Post
Topic
Board Wallet software
Re: Should wallets warn if you re-use addresses due to quantum computers?
by
d5000
on 20/07/2025, 15:07:55 UTC
The way I see it is that if there is even a small possibility of reversing a public key to get the private key, and we still haven't migrated to a resistant protocol (a hard fork), then Bitcoin will have had become obsolete!
That means the warning you are talking about is either pointless (meaning it is impossible to reverse pubkey and reusing your address doesn't put you at any risk) or it is not a warning (bitcoin is already over and you shouldn't even be using it anymore).
Sorry, I don't understand your logic here. Migrating vulnerable coins to fresh addresses is something everybody can do now. And then they are safe until quantum computers are so fast that they can compute a private key in less than an hour [1]. That will take several (probably dozens of) millions of qubits.

The threat that a quantum computer attacks coins with a published public key (due to address reusage or P2PK etc.) is much less far away in the future, and can perhaps be performed in the next decade.

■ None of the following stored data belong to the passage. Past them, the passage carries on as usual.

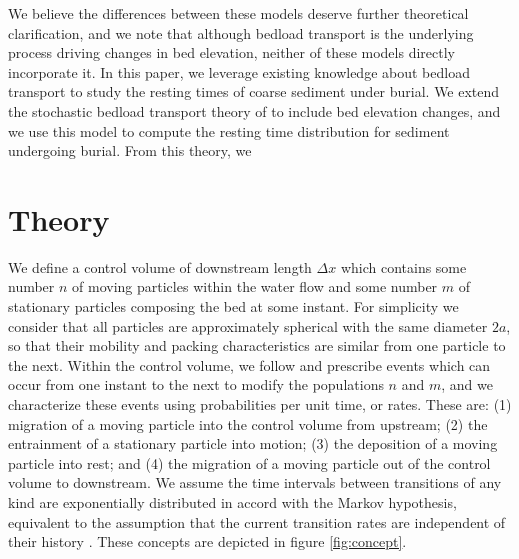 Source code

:\documentclass[draft]{agujournal2018}
\begin{document}
We believe the differences between these models deserve further theoretical clarification, and we note that although bedload transport is the underlying process driving changes in bed elevation, neither of these models directly incorporate it.
In this paper, we leverage existing knowledge about bedload transport to study the resting times of coarse sediment under burial.
We extend the stochastic bedload transport theory of \citet{Ancey2008} to include bed elevation changes, and we use this model to compute the resting time distribution for sediment undergoing burial.
From this theory, we 



\section{Theory}

We define a control volume of downstream length $\Delta x$ which contains some number $n$ of moving particles within the water flow and some number $m$ of stationary particles composing the bed at some instant.
For simplicity we consider that all particles are approximately spherical with the same diameter $2a$, so that their mobility and packing characteristics are similar from one particle to the next.
Within the control volume, we follow \citet{Ancey2008} and prescribe events which can occur from one instant to the next to modify the populations $n$ and $m$, and we characterize these events using probabilities per unit time, or rates.
These are: (1) migration of a moving particle into the control volume from upstream; (2) the entrainment of a stationary particle into motion; (3) the deposition of a moving particle into rest; and (4) the migration of a moving particle out of the control volume to downstream.
We assume the time intervals between transitions of any kind are exponentially distributed in accord with the Markov hypothesis, equivalent to the assumption that the current transition rates are independent of their history \citep[e.g.][]{Cox1965}.
These concepts are depicted in figure \ref{fig:concept}. 
\end{document}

If this kind of attack can target 25% of all coins, then it's much more likely to be disruptive for the market, than if it only can target Satoshi's coins and a few lost coins more. In addition, we would see an epic blockchain congestion as everybody (of those who own vulnerable coins) would try to move their coins after the attack has been discovered. This could be a dramatic blow for Bitcoin (even if it's unlikely to be its "death").

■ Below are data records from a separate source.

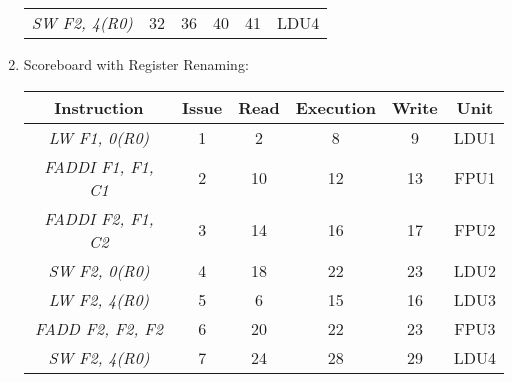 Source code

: \begin{enumerate}
\begin{table}[H]
\begin{tabular}{c|cccc|c}
            \textit{SW F2, 4(R0)}     & 32             & 36            & 40                 & 41             & LDU4         
            \end{tabular}
        \end{table}
    \item Scoreboard with Register Renaming: 
        \begin{table}[H]
            \centering
            \begin{tabular}{c|cccc|c}
            \textbf{Instruction}      & \textbf{Issue} & \textbf{Read} & \textbf{Execution} & \textbf{Write} & \textbf{Unit} \\ \hline
            \textit{LW F1, 0(R0)}     & 1              & 2             & 8                  & 9              & LDU1          \\
            \textit{FADDI F1, F1, C1} & 2              & 10            & 12                 & 13             & FPU1          \\
            \textit{FADDI F2, F1, C2} & 3              & 14            & 16                 & 17             & FPU2          \\
            \textit{SW F2, 0(R0)}     & 4              & 18            & 22                 & 23             & LDU2          \\
            \textit{LW F2, 4(R0)}     & 5              & 6             & 15                 & 16             & LDU3          \\
            \textit{FADD F2, F2, F2}  & 6              & 20            & 22                 & 23             & FPU3          \\
            \textit{SW F2, 4(R0)}     & 7              & 24            & 28                 & 29             & LDU4         
            \end{tabular}
        \end{table}
\end{enumerate}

For me, the ideal migration path is: first nudging users even more to not reuse addresses, like with such warnings like proposed in this thread, to reduce the number of vulnerable coins, and then implement post-quantum cryptography optionally once it is mature enough and we have a clear candidate. In the mailing list discussion unfortunately there were some objections from cryptography experts against Falcon-512 which is the most convenient candidate as of now. They would prefer Sphincs+ but this one has even (much!) larger signatures.

Do you have any data sources for this? I'm interested to know in specifics like how many Bitcoin exactly are contained in the old outputs.
I took the number of 25% from this post in the thread about Jameson Lopp's draft BIP. I thought Lopp himself had given a number in his blog post but there's only one part where he cites a social media post about 3.7 million lost BTC and a comment about vulnerable coins in the rich list. I have read about similar numbers in the past (around 5 million if I remember correctly). If you google, you'll see the 25% in several articles. Google Gemini even talks about 32% (6.5 million).

The source for the 25% seems to be a Deloitte report from 2020, which also has a chart about the number of coins in specific outputs.

A substantial part of these vulnerable coins according to Lopp's blog post sit in exchange cold wallets, which are often multisig-secured and thus at least a little bit harder to crack. But I think exchanges and other big service providers (ETF custodians ...) would anyway be the first entities to be incentived to abandon address reuse forever once the quantum threat becomes real.



[1] I think the real danger for this "short exposure" or "mempool" attack will start when QCs are fast enough for cracking a key in 30 minutes or less. They could speculate to be lucky and attack keys hoping for a block taking an hour, but they would waste a lot of resources because the probability for such a long block time is quite low. So I think as superfast QCs will be expensive in that stage, attackers would not start with "mempool attacks" until they are so fast that the effort probably will result in a success at least several times a day.